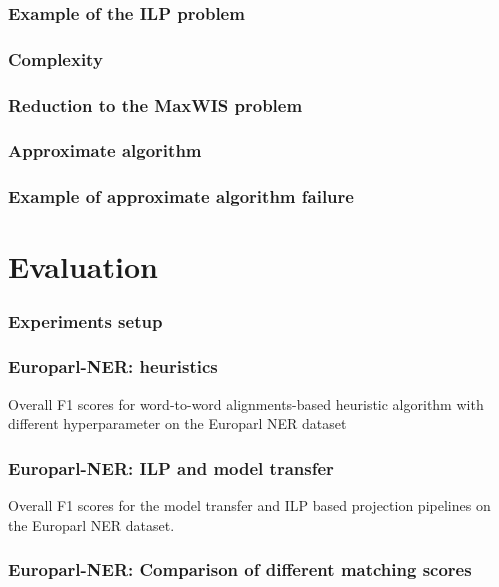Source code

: \documentclass{beamer}
\begin{document}
\begin{frame}
  \frametitle{Example of the ILP problem}
\end{frame}

\begin{frame}
  \frametitle{Complexity}
\end{frame}

\begin{frame}
  \frametitle{Reduction to the MaxWIS problem}
\end{frame}

\begin{frame}
  \frametitle{Approximate algorithm}
\end{frame}

\begin{frame}
  \frametitle{Example of approximate algorithm failure}
\end{frame}

\section{Evaluation}

\begin{frame}
  \frametitle{Experiments setup}
\end{frame}

\begin{frame}
  \frametitle{Europarl-NER: heuristics}

  \begin{table}[ht]
    \centering
    \scalebox{0.75}{
      
    }
    \caption{Overall F1 scores for word-to-word alignments-based heuristic
    algorithm with different hyperparameter  on the Europarl NER dataset}
    \label{tab:europarl_heur_f1}
  \end{table}
\end{frame}

\begin{frame}
  \frametitle{Europarl-NER: ILP and model transfer}

  \begin{table}[t]
    \centering
    \scalebox{0.76}{
      
    }
    \caption{Overall F1 scores for the model transfer and ILP based projection pipelines
    on the Europarl NER dataset.}
    \label{tab:europarl_ilp_f1}
  \end{table}
\end{frame}

\begin{frame}
  \frametitle{Europarl-NER: Comparison of different matching scores}
\end{frame}
\end{document}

━━━━━━━━━━

Task: In your reply, every line of the material should appear exactly as written, and no picture should.

Solved problem:
Source code

: \documentclass{beamer}
\begin{document}
\begin{frame}
  \frametitle{Example of the ILP problem}
\end{frame}

\begin{frame}
  \frametitle{Complexity}
\end{frame}

\begin{frame}
  \frametitle{Reduction to the MaxWIS problem}
\end{frame}

\begin{frame}
  \frametitle{Approximate algorithm}
\end{frame}

\begin{frame}
  \frametitle{Example of approximate algorithm failure}
\end{frame}

\section{Evaluation}

\begin{frame}
  \frametitle{Experiments setup}
\end{frame}

\begin{frame}
  \frametitle{Europarl-NER: heuristics}

  \begin{table}[ht]
    \centering
    \scalebox{0.75}{
      
    }
    \caption{Overall F1 scores for word-to-word alignments-based heuristic
    algorithm with different hyperparameter  on the Europarl NER dataset}
    \label{tab:europarl_heur_f1}
  \end{table}
\end{frame}

\begin{frame}
  \frametitle{Europarl-NER: ILP and model transfer}

  \begin{table}[t]
    \centering
    \scalebox{0.76}{
      
    }
    \caption{Overall F1 scores for the model transfer and ILP based projection pipelines
    on the Europarl NER dataset.}
    \label{tab:europarl_ilp_f1}
  \end{table}
\end{frame}

\begin{frame}
  \frametitle{Europarl-NER: Comparison of different matching scores}
\end{frame}
\end{document}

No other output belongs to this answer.